In the Grimm’s version, an evil fairy curses Sleeping Beauty because she is not invited to the grand christening ceremony. The evil fairy says that on reaching adulthood sleeping beauty would die after pricking her finger on a spindle. One good fairy manages to soften this curse. Sleeping Beauty will not die; she will only sleep until a true love’s kiss wakes her up. This curse happens and sleeping beauty falls into her slumber.
In the earlier French version as recorded by Perrault in 17th century, Sleeping Beauty is put to sleep not by a curse but because some kind of a prophesy. In this version, Sleeping Beauty is not tricked by the evil fairy into touching the spindle, instead she does it voluntarily.
The Rape - what wakes sleeping beauty from her slumber?
In the Grimm’s version, a handsome prince kisses Sleeping Beauty and awakens her from her sleep. They marry and live happily ever after, how romantic.
In its 13th century version and the one written by Giambatista Basile in 16th century, it is not the kiss that awakens Sleeping Beauty, but the nudging of her children. So the story goes that while Sleeping Beauty lies unconscious, a prince charming comes, not to rescue her, but to rape her. Somehow, Sleeping Beauty is impregnated and giving birth to twins while still sleeping, even the pain of childbirth couldn’t wake her up. After birth, oneof the babies accidently sucks the splinter out of Sleeping Beauty’s finger and breaks the curse. Sleeping beauty wakes up after sleeping for one hundred years only to find that she had been raped and is now a mother of two.
Unfortunately enough for Sleeping Beauty, the prince already married to someone else. The angry wife orders her servant to kill Sleeping Beauty and her children, cook them and serve them in a stew for her husband. Outraged, the prince throws his wife to the fire. And guess what, Sleeping Beauty forgives what the prince had done to her, forgets that he had killed his wife, marries him and the couple can still live happily ever after. How shocking! What kind of moral is this version trying to teach our children?
The Ogress – bizarre ending of the story.

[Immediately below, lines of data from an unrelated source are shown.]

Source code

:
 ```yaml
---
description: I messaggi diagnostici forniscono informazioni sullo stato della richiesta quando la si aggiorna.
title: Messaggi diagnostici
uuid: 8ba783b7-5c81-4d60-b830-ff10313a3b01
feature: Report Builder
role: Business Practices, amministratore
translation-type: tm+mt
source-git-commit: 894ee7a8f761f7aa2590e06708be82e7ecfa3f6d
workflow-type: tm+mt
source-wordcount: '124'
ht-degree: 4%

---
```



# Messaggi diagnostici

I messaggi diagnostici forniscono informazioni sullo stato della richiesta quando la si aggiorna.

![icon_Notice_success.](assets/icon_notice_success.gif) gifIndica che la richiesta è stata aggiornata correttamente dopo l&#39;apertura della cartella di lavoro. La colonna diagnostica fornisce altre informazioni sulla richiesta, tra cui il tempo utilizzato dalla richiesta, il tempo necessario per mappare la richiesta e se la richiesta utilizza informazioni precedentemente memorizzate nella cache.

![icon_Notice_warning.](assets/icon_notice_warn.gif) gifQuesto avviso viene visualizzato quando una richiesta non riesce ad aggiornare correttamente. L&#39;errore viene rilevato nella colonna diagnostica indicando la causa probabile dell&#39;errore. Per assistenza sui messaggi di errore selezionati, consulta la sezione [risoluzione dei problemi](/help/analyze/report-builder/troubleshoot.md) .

Perrault’s version shares a more less similar line with Basile’s. However, Perrault tries to sanitize it a little bit. In his version, the prince kisses Sleeping Beauty, wakes her up and the two marries. Soon they have two children, a boy and a girl. But it happens that the prince has an ogress who likes to eat human flesh as his mother. So after marrying Sleeping Beauty, the prince keeps his marriage a secret from his mother. When he resumes the throne after his father passes away, the prince has no option other than to announce to the whole kingdom that he has marry. He takes sleeping beauty to his kingdom. When he is away, the mean ogress orders her servant to cook Sleeping Beauty and her children. Luckily the prince is home on time before his mother’s servant carries out her order. The mother kills herself and finally Sleeping Beauty can have a peace in her life with her husband and children. What a long difficult way to a happily-ever-after ending.